Winograd Convolution in CNNs

Updated 13 February 2026

Winograd convolution is an algorithmic framework that reduces arithmetic complexity in CNNs by transforming spatial multiplications into more efficient element-wise operations.
It employs specialized transforms based on Vandermonde and polynomial interpolation methods to achieve significant reduction in multiplication counts, e.g., 36 to 16 for F(2×2, 3×3).
Extensions of the approach address numerical stability, quantization, sparsity, and hardware acceleration, making it essential for efficient deep learning inference.

Winograd convolution is an algorithmic framework for reducing the arithmetic complexity of small-size convolutions, especially those appearing in deep convolutional neural networks (CNNs). By transforming both input tiles and convolution kernels into a special algebraic domain—often through polynomials and their evaluations at cleverly chosen points—Winograd convolution replaces most spatial-domain multiplications with less costly element-wise operations and structured additions. Its optimality, widespread use in high-performance deep learning hardware and libraries, and ongoing extensions for quantization, sparsity, and hardware efficiency make it a central technique in efficient AI inference.

1. Mathematical Formulation and Principles

Winograd's minimal filtering algorithm is based on the observation that for 1D convolution with $m$ outputs and an $r$ -tap filter, the minimum required scalar multiplications is $m+r-1$ , compared to the $m \times r$ multiplies of direct convolution. The core procedure generalizes to 2D via tensor and matrix constructions. For a 2D CNN convolution, a $r\times r$ kernel is convolved over tiles of size $m\times m$ (the "output tile") using three fixed linear transforms $B$ , $G$ , and $A$ :

Data transform: $\widetilde{d} = B^T d B$
Weight transform: $\widetilde{g} = G g G^T$
Element-wise multiplication: $M = \widetilde{g} \odot \widetilde{d}$
Inverse transform: $Y = A^T M A$

For $F(m\times m, r\times r)$ , the number of core multiplies per tile is $(m + r - 1)^2$ , yielding an arithmetic reduction factor of $r^2 m^2 / (m + r - 1)^2$ over direct convolution. In the canonical $F(2\times2,3\times3)$ case, this is $36 \to 16$ multiplies per output tile—a 2.25x reduction (Tong et al., 2021, Xue et al., 2022).
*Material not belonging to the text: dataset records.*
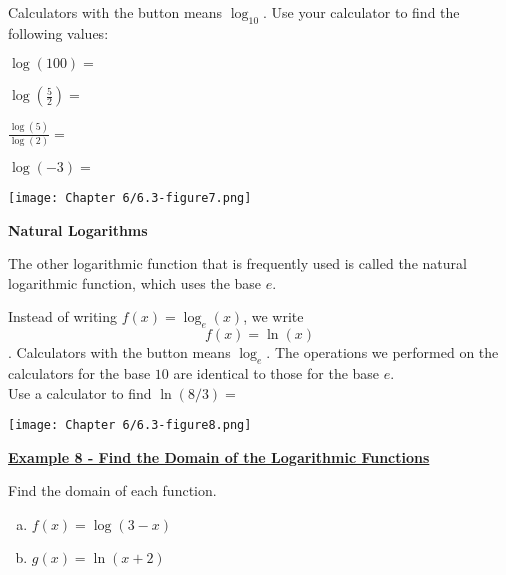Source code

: \documentclass[12pt]{book}
\newcommand{\D}{\displaystyle}
\begin{document}
Calculators with the button \fbox{$\log$} means $\log_{10}$. Use your calculator to find the following values: 
\vspace{2mm}

$\D \log(100)=$
\vspace{15mm}

$\D \log\left(\frac{5}{2}\right)=$
\vspace{15mm}


$\D \frac{\log(5)}{\log(2)}=$
\vspace{15mm}


$\D \log(-3)=$

\vspace{40mm}
\centerline{\texttt{[image: Chapter 6/6.3-figure7.png]}}


\newpage


{\large \textbf{Natural Logarithms}}

The other logarithmic function that is frequently used is called the natural logarithmic function, which uses the base $e$. 

Instead of writing $f(x)=\log_e(x)$, we write $$f(x)=\ln(x)$$. 
Calculators with the button \fbox{$\ln$} means $\log_{e}$. The operations we performed on the calculators for the base $10$ are identical to those for the base $e$.
\\

Use a calculator to find $\ln(8/3)=$
\vspace{20mm}

\centerline{\texttt{[image: Chapter 6/6.3-figure8.png]}}
\vspace{5mm}

\underline{\textbf{Example 8 - Find the Domain of the Logarithmic Functions}}

Find the domain of each function.
\begin{enumerate}[(a)]
    \item $f(x)=\log(3-x)$
    \vspace{40mm}
    \item $g(x)=\ln(x+2)$
\end{enumerate}

\newpage
\end{document}
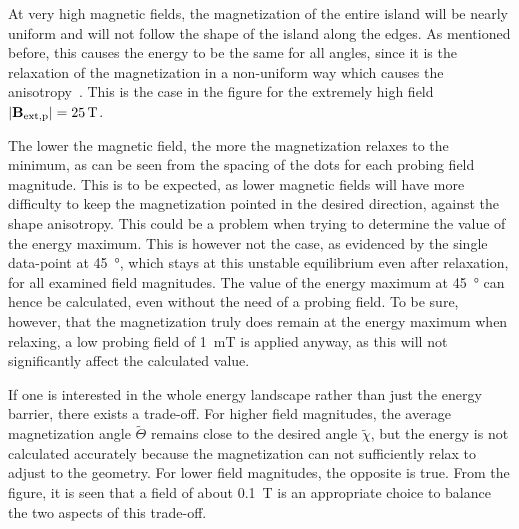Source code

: \documentclass[11pt,a4paper,english]{article}
\begin{document}
At very high magnetic fields, the magnetization of the entire island will be nearly uniform and will not follow the shape of the island along the edges. As mentioned before, this causes the energy to be the same for all angles, since it is the relaxation of the magnetization in a non-uniform way which causes the anisotropy~\cite{Nonmonotonic_reversal}. This is the case in the figure for the extremely high field $\abs{\vb{B_\mathrm{ext,p}}}=\SI{25}{\tesla}$. \par
The lower the magnetic field, the more the magnetization relaxes to the minimum, as can be seen from the spacing of the dots for each probing field magnitude. This is to be expected, as lower magnetic fields will have more difficulty to keep the magnetization pointed in the desired direction, against the shape anisotropy. This could be a problem when trying to determine the value of the energy maximum. This is however not the case, as evidenced by the single data-point at \SI{45}{\degree}, which stays at this unstable equilibrium even after relaxation, for all examined field magnitudes. The value of the energy maximum at \SI{45}{\degree} can hence be calculated, even without the need of a probing field. To be sure, however, that the magnetization truly does remain at the energy maximum when relaxing, a low probing field of \SI{1}{\milli\tesla} is applied anyway, as this will not significantly affect the calculated value. \par
If one is interested in the whole energy landscape rather than just the energy barrier, there exists a trade-off. For higher field magnitudes, the average magnetization angle $\widetilde{\Theta}$ remains close to the desired angle $\widetilde{\chi}$, but the energy is not calculated accurately because the magnetization can not sufficiently relax to adjust to the geometry. For lower field magnitudes, the opposite is true. From the figure, it is seen that a field of about \SI{0.1}{\tesla} is an appropriate choice to balance the two aspects of this trade-off. \par
\end{document}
The transform matrices $A$ , $B$ , $G$ are usually specialized Vandermonde or Lagrange interpolation forms, derived to ensure that interpolation and de-interpolation—via the Chinese Remainder Theorem for polynomials—preserve exactness for the computed output coefficients (Barabasz et al., 2019, Tong et al., 2021).

2. Algorithmic Extensions and Numerical Stability

Winograd convolution for larger tiles or kernel sizes ( $m, r \gg 2,3$ ) is challenged by numerical instability, as the condition numbers of the Vandermonde-based transforms grow rapidly. This leads to catastrophic amplification of floating-point errors, especially in FP16 or INT8 datatypes (Lohia, 20 Dec 2025). Empirically, the standard integer-point transforms for $F(6,3)$ and $F(8,3)$ become numerically unusable in low precision, destroying inference accuracy (Lohia, 20 Dec 2025).

Recent advances recast Winograd point selection as a continuous numerical optimization problem (NOVA), searching for well-conditioned sets of interpolation points, often simple rationals, that drastically reduce spectral condition numbers of the transforms. For example, $F(8,3)$ configurations discovered via numerical search and symbolic verification achieve up to $415\times$ better conditioning in 1D ( $1.7\times 10^5$ in 2D), restoring full FP16/INT8 accuracy with no retraining (Lohia, 20 Dec 2025). Similar benefits are obtained using symmetric reciprocal points, e.g., $\{\pm c, \pm 1/c\}$ for continuous $c$ , reducing practical errors and yielding up to $59\%$ lower L1 error per layer (Alam et al., 2022).

Error analysis has also motivated mixed-precision schemes in which transforms are computed in higher precision (FP64), followed by lower-precision elementwise multiplies and accumulation, along with canonical summation orderings (e.g., Huffman trees) to minimize rounding error (Barabasz et al., 2018).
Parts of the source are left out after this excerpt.